Conceptual component: For this assignment, we suggest trying the code component first, to get familiarity with the multiplication algorithm.

Coding component:

The RISC-V 32I base instruction set doesn’t have a multiplication instruction. We have two options: use the M extension, or implement multiplication in software. The conceptual part of the homework gives you some examples of what the hardware might look like when implementing the M extension. For the coding part of the homework, let’s practice using control transfer instructions in RISC-V and implement multiplication.

A naive algorithm for multiplying two numbers A and B (assuming B is non-negative) might be:

P = 0;
while (B > 0) {
    P += A;
	B--;
}
return P;

The problem with this algorithm is that the runtime scales linearly with the multiplier B. An alternative approach for unsigned numbers, called “shift and add,” is inspired by long multiplication and takes 32 iterations (or however many bits our operands have).

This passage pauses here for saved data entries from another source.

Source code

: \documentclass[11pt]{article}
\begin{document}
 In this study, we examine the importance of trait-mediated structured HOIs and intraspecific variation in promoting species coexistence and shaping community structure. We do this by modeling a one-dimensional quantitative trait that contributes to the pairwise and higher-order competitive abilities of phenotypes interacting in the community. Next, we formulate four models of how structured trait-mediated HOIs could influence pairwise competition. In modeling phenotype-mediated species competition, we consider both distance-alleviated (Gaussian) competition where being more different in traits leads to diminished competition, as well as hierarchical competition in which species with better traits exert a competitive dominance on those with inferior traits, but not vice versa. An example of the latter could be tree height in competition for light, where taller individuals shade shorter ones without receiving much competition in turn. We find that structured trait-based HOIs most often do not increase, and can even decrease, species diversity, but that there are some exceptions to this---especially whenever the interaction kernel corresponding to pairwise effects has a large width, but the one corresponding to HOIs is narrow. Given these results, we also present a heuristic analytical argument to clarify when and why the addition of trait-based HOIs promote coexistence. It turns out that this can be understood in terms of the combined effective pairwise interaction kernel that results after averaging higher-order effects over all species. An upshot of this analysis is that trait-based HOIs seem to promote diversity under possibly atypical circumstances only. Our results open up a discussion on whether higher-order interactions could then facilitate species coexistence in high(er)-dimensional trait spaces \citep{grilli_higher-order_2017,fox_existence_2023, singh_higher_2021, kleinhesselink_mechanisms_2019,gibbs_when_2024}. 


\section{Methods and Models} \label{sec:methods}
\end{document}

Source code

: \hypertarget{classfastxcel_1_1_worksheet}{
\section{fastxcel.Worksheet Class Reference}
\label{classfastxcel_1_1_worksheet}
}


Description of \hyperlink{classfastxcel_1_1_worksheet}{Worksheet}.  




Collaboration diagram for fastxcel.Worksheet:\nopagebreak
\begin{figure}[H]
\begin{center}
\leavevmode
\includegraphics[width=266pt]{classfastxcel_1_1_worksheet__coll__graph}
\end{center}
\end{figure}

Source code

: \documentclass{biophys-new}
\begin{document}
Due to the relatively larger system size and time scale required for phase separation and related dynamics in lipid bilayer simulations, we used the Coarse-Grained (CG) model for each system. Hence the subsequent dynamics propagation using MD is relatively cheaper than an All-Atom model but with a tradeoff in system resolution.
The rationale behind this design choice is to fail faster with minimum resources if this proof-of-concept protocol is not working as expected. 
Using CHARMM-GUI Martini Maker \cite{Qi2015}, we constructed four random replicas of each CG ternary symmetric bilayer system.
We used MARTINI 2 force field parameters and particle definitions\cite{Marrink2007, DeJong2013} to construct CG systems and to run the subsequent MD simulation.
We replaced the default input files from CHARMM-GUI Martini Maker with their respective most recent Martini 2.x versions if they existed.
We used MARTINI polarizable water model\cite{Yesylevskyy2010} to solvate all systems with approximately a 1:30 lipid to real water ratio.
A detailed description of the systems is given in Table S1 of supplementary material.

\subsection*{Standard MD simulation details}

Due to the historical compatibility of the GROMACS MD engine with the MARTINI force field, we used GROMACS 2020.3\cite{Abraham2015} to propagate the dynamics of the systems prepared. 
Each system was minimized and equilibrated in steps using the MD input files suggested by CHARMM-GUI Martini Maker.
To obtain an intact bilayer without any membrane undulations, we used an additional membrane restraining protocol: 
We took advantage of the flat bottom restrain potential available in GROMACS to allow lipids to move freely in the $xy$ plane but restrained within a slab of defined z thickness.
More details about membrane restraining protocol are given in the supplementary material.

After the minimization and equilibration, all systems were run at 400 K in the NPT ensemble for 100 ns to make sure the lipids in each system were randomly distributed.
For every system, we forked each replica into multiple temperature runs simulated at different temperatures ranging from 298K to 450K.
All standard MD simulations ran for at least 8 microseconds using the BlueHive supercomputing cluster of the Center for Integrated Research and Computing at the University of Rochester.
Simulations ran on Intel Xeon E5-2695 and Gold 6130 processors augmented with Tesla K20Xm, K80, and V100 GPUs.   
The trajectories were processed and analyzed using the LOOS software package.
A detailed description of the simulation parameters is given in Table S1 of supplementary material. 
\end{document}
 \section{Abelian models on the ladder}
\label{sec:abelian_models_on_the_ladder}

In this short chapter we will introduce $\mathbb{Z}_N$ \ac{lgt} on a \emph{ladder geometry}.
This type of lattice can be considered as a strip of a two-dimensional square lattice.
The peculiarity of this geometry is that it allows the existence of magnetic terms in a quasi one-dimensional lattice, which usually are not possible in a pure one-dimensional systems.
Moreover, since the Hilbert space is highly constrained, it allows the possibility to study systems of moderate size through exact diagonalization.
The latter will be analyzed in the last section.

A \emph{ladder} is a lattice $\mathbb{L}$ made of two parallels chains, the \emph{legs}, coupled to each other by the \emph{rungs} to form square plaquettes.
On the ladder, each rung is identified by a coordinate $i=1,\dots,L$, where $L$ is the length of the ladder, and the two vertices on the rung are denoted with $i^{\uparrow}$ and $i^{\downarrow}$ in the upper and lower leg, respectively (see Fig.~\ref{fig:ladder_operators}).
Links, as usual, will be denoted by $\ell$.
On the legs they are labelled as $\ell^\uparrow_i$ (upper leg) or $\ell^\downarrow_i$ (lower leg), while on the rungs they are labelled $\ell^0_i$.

As you’ll see in the conceptual component, this algorithm is truer to how a multiplier circuit works in hardware because it finishes running in exactly 32 iterations, regardless of the value of B. The pseudocode is given below:

P = 0
for 32 times:
    if LSB of B is 1:
        P += A
    shift B right 1
    shift A left 1

Note that the result of multiplying two 32-bit numbers together might be 64 bits long. Don’t worry about this for this homework – if P is in a 32-bit register, this algorithm will produce the 32 lower bits of the answer. Assuming A (the multiplicand) is in x10, B (the multiplier) is in x11, and P (the product) should be stored in x12, implement the shift and add algorithm in RISC-V. Your implementation does not have to save the values in x10 and x11. Try running your code with various inputs and observe the number of cycles each program takes to complete – it should not vary very much with input size (this information can be found in the statistics pane of the processor tab of Ripes). Note: it is possible to make this algorithm run faster for small numbers by stopping when B becomes 0. Because the conceptual homework looks at this implementation from a hardware perspective (where clock speeds are computed to accommodate the worst-case time that a circuit takes to stabilize), we’re asking you to run the loop 32 times.